The plain truth is, I'm not proud to be gay any more. In fact, I sometimes wonder if I ever was, or whether it was just a delusion brought on by exposure to too much disco and Mary Renault.

I've agonised about this for some time - the romance went out of our relationship years ago. I'm ashamed to admit that I've just been going through the motions the past few years. I've been faking it all: the group jollity, the crowd cheerfulness, the mass FUN. I suppose the fact that you didn't notice should have told me something.

It's not that I'm unhappy being gay, you understand - I just don't want to have to be happy about it any more, and that's what you seem to want from me.
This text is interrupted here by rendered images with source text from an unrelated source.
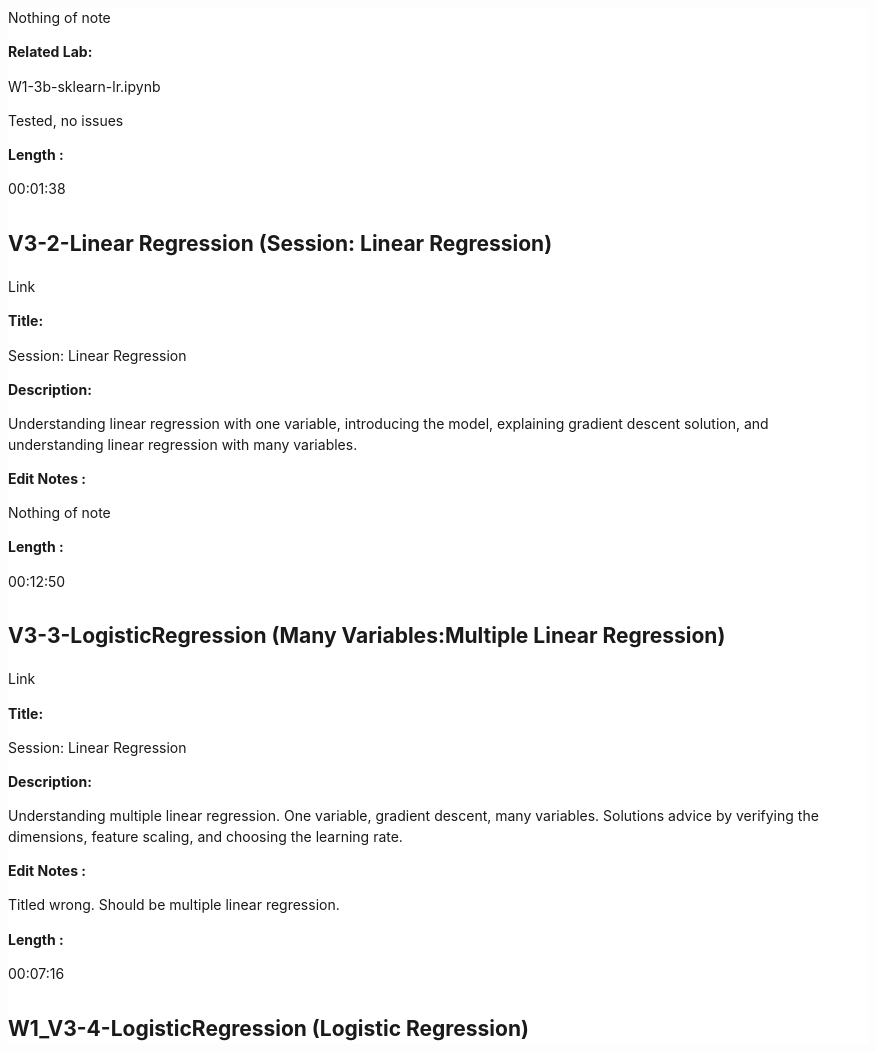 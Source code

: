 <span dir="ltr">Nothing of note</span>

**<span dir="ltr"><span class="underline">Related Lab:</span></span>**

<span dir="ltr">W1-3b-sklearn-lr.ipynb</span>

<span dir="ltr">Tested, no issues</span>

**<span dir="ltr"><span class="underline">Length :</span></span>**

<span dir="ltr">00:01:38</span>

##  <span dir="ltr">V3-2-Linear Regression (Session: Linear Regression)</span>

<span dir="ltr"><span class="underline">Link</span></span>

**<span dir="ltr"><span class="underline">Title:</span></span>**

<span dir="ltr">Session: Linear Regression</span>

**<span dir="ltr"><span class="underline">Description:</span></span>**

<span dir="ltr">Understanding linear regression with one variable,
introducing the model, explaining gradient descent solution, and
understanding linear regression with many variables.</span>

**<span dir="ltr"><span class="underline">Edit Notes :</span></span>**

<span dir="ltr">Nothing of note</span>

**<span dir="ltr"><span class="underline">Length :</span></span>**

<span dir="ltr">00:12:50</span>

##  <span dir="ltr">V3-3-LogisticRegression (Many Variables:Multiple Linear Regression)</span>

<span dir="ltr"><span class="underline">Link</span></span>

**<span dir="ltr"><span class="underline">Title:</span></span>**

<span dir="ltr">Session: Linear Regression</span>

**<span dir="ltr"><span class="underline">Description:</span></span>**

<span dir="ltr">Understanding multiple linear regression. One variable,
gradient descent, many variables. Solutions advice by verifying the
dimensions, feature scaling, and choosing the learning rate.</span>

**<span dir="ltr"><span class="underline">Edit Notes :</span></span>**

<span dir="ltr">Titled wrong. Should be multiple linear
regression.</span>

**<span dir="ltr"><span class="underline">Length :</span></span>**

<span dir="ltr">00:07:16</span>

##  <span dir="ltr">W1\_V3-4-LogisticRegression (Logistic Regression)</span>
Celebrating your sexuality is an exhausting business at the best of times, but when it's compulsory it just becomes depressing. I know straights do it, but at least when they do they get bribed with food mixers and spice racks.

Yes, I realise there's still a mountain to climb: discrimination in the workplace and in immigration, an unequal age of consent, Section 28, official persecution in the armed forces and the unofficial, mundane, casual violence and prejudice that all this promotes. I realise that 25 years after the Stonewall riots in New York that started the gay movement, some sort of antidote is still needed for the fear and loathing of queer desire. But for me, pretending that my sexuality is something akin to Stimpy's Invention, a helmet that forces the wearer to sing the Happy, Happy, Joy, Joy song, is not the way forward.

The thing is, once you admit to not being proud any more, then you lose the whole point of a day like tomorrow. It just becomes the one day in the year when you can wear a T-shirt with writing on it, like 'Absolutely Queer' and 'I can't even think straight', without fear of arrest by the gay style police.

I hope that you don't think that I sound like one of those dreadful Tory queens we used to slag off so much, the ones who talked about us 'giving gays a bad name'. I wish you all the best, I really do. It's just that I just can't go on living a lie.

Try to have fun without me (I know you will).